#### WHAT YOU ARE ASKED TO DO
Each entry is to be retyped without alteration, and no picture is to be included.

#### RECORDS
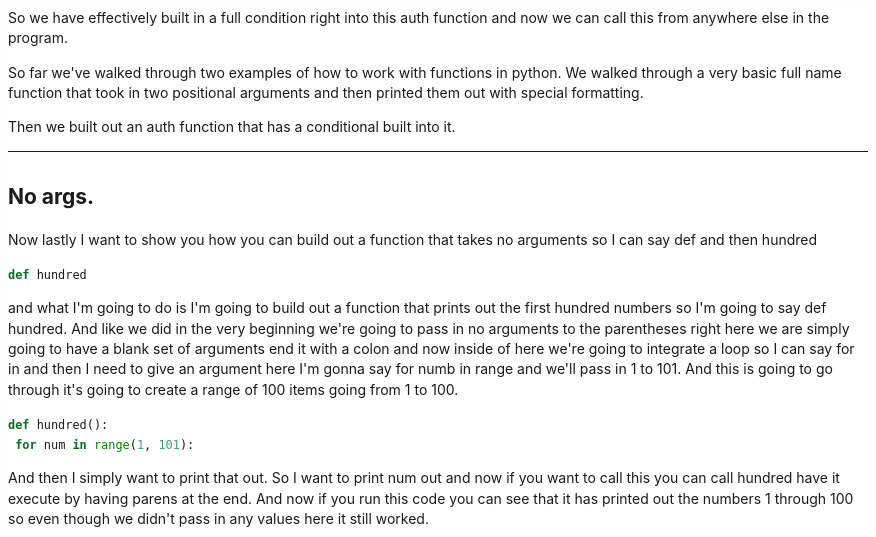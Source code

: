 So we have effectively built in a full condition right into this auth function and now we can call this from anywhere else in the program.   

So far we've walked through two examples of how to work with functions in python. We walked through a very basic full name function that took in two positional arguments and then printed them out with special formatting.   

Then we built out an auth function that has a conditional built into it.

****

## No args.

Now lastly I want to show you how you can build out a function that takes no arguments so I can say def and then hundred

```python
def hundred
```

and what I'm going to do is I'm going to build out a function that 
prints out the first hundred numbers so I'm going to say def hundred. 
And like we did in the very beginning we're going to pass in no 
arguments to the parentheses right here we are simply going to have a 
blank set of arguments end it with a colon and now inside of here we're 
going to integrate a loop so I can say for in and then I need to give an
 argument here I'm gonna say for numb in range and we'll pass in 1 to 
101. And this is going to go through it's going to create a range of 100
 items going from 1 to 100.

```python
def hundred():
 for num in range(1, 101):
```

And then I simply want to print that out. So I want to print num out 
and now if you want to call this you can call hundred have it execute by
 having parens at the end. And now if you run this code you can see that
 it has printed out the numbers 1 through 100 so even though we didn't 
pass in any values here it still worked.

#### ANSWER TO THE PROBLEM
Source code

: So we have effectively built in a full condition right into this auth function and now we can call this from anywhere else in the program.   

So far we've walked through two examples of how to work with functions in python. We walked through a very basic full name function that took in two positional arguments and then printed them out with special formatting.   

Then we built out an auth function that has a conditional built into it.

****

## No args.

Now lastly I want to show you how you can build out a function that takes no arguments so I can say def and then hundred

```python
def hundred
```

and what I'm going to do is I'm going to build out a function that 
prints out the first hundred numbers so I'm going to say def hundred. 
And like we did in the very beginning we're going to pass in no 
arguments to the parentheses right here we are simply going to have a 
blank set of arguments end it with a colon and now inside of here we're 
going to integrate a loop so I can say for in and then I need to give an
 argument here I'm gonna say for numb in range and we'll pass in 1 to 
101. And this is going to go through it's going to create a range of 100
 items going from 1 to 100.

```python
def hundred():
 for num in range(1, 101):
```

And then I simply want to print that out. So I want to print num out 
and now if you want to call this you can call hundred have it execute by
 having parens at the end. And now if you run this code you can see that
 it has printed out the numbers 1 through 100 so even though we didn't 
pass in any values here it still worked.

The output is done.